◆ **Task instructions**: Without the pictures, give the records again exactly as they appear.
BEGIN Data for this exercise
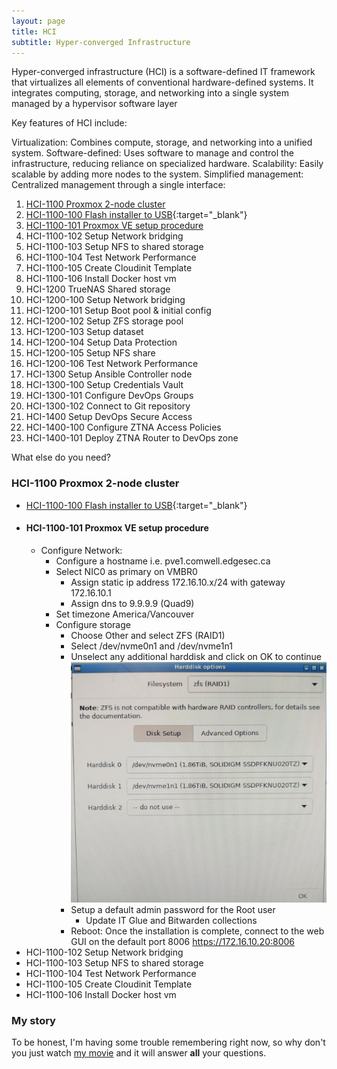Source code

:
 ```yaml
---
layout: page
title: HCI
subtitle: Hyper-converged Infrastructure
---
```


Hyper-converged infrastructure (HCI) is a software-defined IT framework that virtualizes all elements of conventional hardware-defined systems. It integrates computing, storage, and networking into a single system managed by a hypervisor software layer

Key features of HCI include:

Virtualization: Combines compute, storage, and networking into a unified system.
Software-defined: Uses software to manage and control the infrastructure, reducing reliance on specialized hardware.
Scalability: Easily scalable by adding more nodes to the system.
Simplified management: Centralized management through a single interface:



1. [HCI-1100 Proxmox 2-node cluster](#hci-1100-proxmox-2-node-cluster)
  1. [HCI-1100-100 Flash installer to USB](https://etcher-docs.balena.io/?&){:target="_blank"}
  1. [HCI-1100-101 Proxmox VE setup procedure](#hci-1100-101-proxmox-ve-setup-procedure)
  1. HCI-1100-102 Setup Network bridging
  1. HCI-1100-103 Setup NFS to shared storage
  1. HCI-1100-104 Test Network Performance
  1. HCI-1100-105 Create Cloudinit Template
  1. HCI-1100-106 Install Docker host vm
1. HCI-1200 TrueNAS Shared storage
  1. HCI-1200-100 Setup Network bridging
  1. HCI-1200-101 Setup Boot pool & initial config
  1. HCI-1200-102 Setup ZFS storage pool
  1. HCI-1200-103 Setup dataset
  1. HCI-1200-104 Setup Data Protection
  1. HCI-1200-105 Setup NFS share
  1. HCI-1200-106 Test Network Performance
1. HCI-1300 Setup Ansible Controller node
  1. HCI-1300-100 Setup Credentials Vault
  1. HCI-1300-101 Configure DevOps Groups
  1. HCI-1300-102 Connect to Git repository
1. HCI-1400 Setup DevOps Secure Access
  1. HCI-1400-100 Configure ZTNA Access Policies
  1. HCI-1400-101 Deploy ZTNA Router to DevOps zone


What else do you need?

### HCI-1100 Proxmox 2-node cluster
  * [HCI-1100-100 Flash installer to USB](https://etcher-docs.balena.io/?&){:target="_blank"}
  * #### HCI-1100-101 Proxmox VE setup procedure
    * Configure Network:
      * Configure a hostname i.e. pve1.comwell.edgesec.ca
      * Select NIC0 as primary on VMBR0
        * Assign static ip address 172.16.10.x/24 with gateway 172.16.10.1
        * Assign dns to 9.9.9.9 (Quad9)
      * Set timezone America/Vancouver
      * Configure storage
        * Choose Other and select ZFS (RAID1)
        * Select /dev/nvme0n1 and /dev/nvme1n1
        * Unselect any additional harddisk and click on OK to continue ![](/assets/img/pve_storage.png)
        * Setup a default admin password for the Root user
          * Update IT Glue and Bitwarden collections
        * Reboot: Once the installation is complete, connect to the web GUI  on the default port 8006 https://172.16.10.20:8006
  * HCI-1100-102 Setup Network bridging
  * HCI-1100-103 Setup NFS to shared storage
  * HCI-1100-104 Test Network Performance
  * HCI-1100-105 Create Cloudinit Template
  * HCI-1100-106 Install Docker host vm
### My story

To be honest, I'm having some trouble remembering right now, so why don't you just watch [my movie](https://en.wikipedia.org/wiki/The_Princess_Bride_%28film%29) and it will answer **all** your questions.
END Data for this exercise
◆ **Your solution**:
Source code

:
 ```yaml
---
layout: page
title: HCI
subtitle: Hyper-converged Infrastructure
---
```


Hyper-converged infrastructure (HCI) is a software-defined IT framework that virtualizes all elements of conventional hardware-defined systems. It integrates computing, storage, and networking into a single system managed by a hypervisor software layer

Key features of HCI include:

Virtualization: Combines compute, storage, and networking into a unified system.
Software-defined: Uses software to manage and control the infrastructure, reducing reliance on specialized hardware.
Scalability: Easily scalable by adding more nodes to the system.
Simplified management: Centralized management through a single interface:



1. [HCI-1100 Proxmox 2-node cluster](#hci-1100-proxmox-2-node-cluster)
  1. [HCI-1100-100 Flash installer to USB](https://etcher-docs.balena.io/?&){:target="_blank"}
  1. [HCI-1100-101 Proxmox VE setup procedure](#hci-1100-101-proxmox-ve-setup-procedure)
  1. HCI-1100-102 Setup Network bridging
  1. HCI-1100-103 Setup NFS to shared storage
  1. HCI-1100-104 Test Network Performance
  1. HCI-1100-105 Create Cloudinit Template
  1. HCI-1100-106 Install Docker host vm
1. HCI-1200 TrueNAS Shared storage
  1. HCI-1200-100 Setup Network bridging
  1. HCI-1200-101 Setup Boot pool & initial config
  1. HCI-1200-102 Setup ZFS storage pool
  1. HCI-1200-103 Setup dataset
  1. HCI-1200-104 Setup Data Protection
  1. HCI-1200-105 Setup NFS share
  1. HCI-1200-106 Test Network Performance
1. HCI-1300 Setup Ansible Controller node
  1. HCI-1300-100 Setup Credentials Vault
  1. HCI-1300-101 Configure DevOps Groups
  1. HCI-1300-102 Connect to Git repository
1. HCI-1400 Setup DevOps Secure Access
  1. HCI-1400-100 Configure ZTNA Access Policies
  1. HCI-1400-101 Deploy ZTNA Router to DevOps zone


What else do you need?

### HCI-1100 Proxmox 2-node cluster
  * [HCI-1100-100 Flash installer to USB](https://etcher-docs.balena.io/?&){:target="_blank"}
  * #### HCI-1100-101 Proxmox VE setup procedure
    * Configure Network:
      * Configure a hostname i.e. pve1.comwell.edgesec.ca
      * Select NIC0 as primary on VMBR0
        * Assign static ip address 172.16.10.x/24 with gateway 172.16.10.1
        * Assign dns to 9.9.9.9 (Quad9)
      * Set timezone America/Vancouver
      * Configure storage
        * Choose Other and select ZFS (RAID1)
        * Select /dev/nvme0n1 and /dev/nvme1n1
        * Unselect any additional harddisk and click on OK to continue ![](/assets/img/pve_storage.png)
        * Setup a default admin password for the Root user
          * Update IT Glue and Bitwarden collections
        * Reboot: Once the installation is complete, connect to the web GUI  on the default port 8006 https://172.16.10.20:8006
  * HCI-1100-102 Setup Network bridging
  * HCI-1100-103 Setup NFS to shared storage
  * HCI-1100-104 Test Network Performance
  * HCI-1100-105 Create Cloudinit Template
  * HCI-1100-106 Install Docker host vm
### My story

To be honest, I'm having some trouble remembering right now, so why don't you just watch [my movie](https://en.wikipedia.org/wiki/The_Princess_Bride_%28film%29) and it will answer **all** your questions.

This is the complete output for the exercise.